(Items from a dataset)

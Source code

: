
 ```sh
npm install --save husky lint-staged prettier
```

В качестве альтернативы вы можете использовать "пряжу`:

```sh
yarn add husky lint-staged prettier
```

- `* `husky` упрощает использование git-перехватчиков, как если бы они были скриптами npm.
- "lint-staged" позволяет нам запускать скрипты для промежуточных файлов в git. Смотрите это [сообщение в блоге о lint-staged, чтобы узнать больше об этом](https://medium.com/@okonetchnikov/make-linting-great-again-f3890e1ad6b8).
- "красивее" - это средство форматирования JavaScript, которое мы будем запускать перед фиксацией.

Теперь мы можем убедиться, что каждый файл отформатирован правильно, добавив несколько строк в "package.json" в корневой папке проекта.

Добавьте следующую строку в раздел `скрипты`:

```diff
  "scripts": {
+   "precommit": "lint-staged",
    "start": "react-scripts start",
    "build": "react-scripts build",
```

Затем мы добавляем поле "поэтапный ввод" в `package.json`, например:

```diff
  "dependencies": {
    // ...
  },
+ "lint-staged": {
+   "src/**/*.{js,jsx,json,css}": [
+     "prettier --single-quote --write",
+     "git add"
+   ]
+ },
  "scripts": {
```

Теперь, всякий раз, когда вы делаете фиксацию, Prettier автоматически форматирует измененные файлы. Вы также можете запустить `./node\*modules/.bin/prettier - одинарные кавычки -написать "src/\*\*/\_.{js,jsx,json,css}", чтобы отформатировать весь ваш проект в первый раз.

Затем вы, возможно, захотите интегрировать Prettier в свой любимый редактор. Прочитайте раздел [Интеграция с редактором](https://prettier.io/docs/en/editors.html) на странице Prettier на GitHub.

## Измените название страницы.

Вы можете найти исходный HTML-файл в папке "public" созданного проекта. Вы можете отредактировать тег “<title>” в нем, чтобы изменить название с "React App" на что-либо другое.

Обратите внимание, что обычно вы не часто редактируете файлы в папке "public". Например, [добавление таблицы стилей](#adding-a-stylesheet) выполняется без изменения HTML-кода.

(Work instructions) Print every record above exactly as it appears.

(Answer space)
Source code

:
 ```sh
npm install --save husky lint-staged prettier
```

В качестве альтернативы вы можете использовать "пряжу`:

```sh
yarn add husky lint-staged prettier
```

- `* `husky` упрощает использование git-перехватчиков, как если бы они были скриптами npm.
- "lint-staged" позволяет нам запускать скрипты для промежуточных файлов в git. Смотрите это [сообщение в блоге о lint-staged, чтобы узнать больше об этом](https://medium.com/@okonetchnikov/make-linting-great-again-f3890e1ad6b8).
- "красивее" - это средство форматирования JavaScript, которое мы будем запускать перед фиксацией.

Теперь мы можем убедиться, что каждый файл отформатирован правильно, добавив несколько строк в "package.json" в корневой папке проекта.

Добавьте следующую строку в раздел `скрипты`:

```diff
  "scripts": {
+   "precommit": "lint-staged",
    "start": "react-scripts start",
    "build": "react-scripts build",
```

Затем мы добавляем поле "поэтапный ввод" в `package.json`, например:

```diff
  "dependencies": {
    // ...
  },
+ "lint-staged": {
+   "src/**/*.{js,jsx,json,css}": [
+     "prettier --single-quote --write",
+     "git add"
+   ]
+ },
  "scripts": {
```

Теперь, всякий раз, когда вы делаете фиксацию, Prettier автоматически форматирует измененные файлы. Вы также можете запустить `./node\*modules/.bin/prettier - одинарные кавычки -написать "src/\*\*/\_.{js,jsx,json,css}", чтобы отформатировать весь ваш проект в первый раз.

Затем вы, возможно, захотите интегрировать Prettier в свой любимый редактор. Прочитайте раздел [Интеграция с редактором](https://prettier.io/docs/en/editors.html) на странице Prettier на GitHub.

## Измените название страницы.

Вы можете найти исходный HTML-файл в папке "public" созданного проекта. Вы можете отредактировать тег “<title>” в нем, чтобы изменить название с "React App" на что-либо другое.

Обратите внимание, что обычно вы не часто редактируете файлы в папке "public". Например, [добавление таблицы стилей](#adding-a-stylesheet) выполняется без изменения HTML-кода.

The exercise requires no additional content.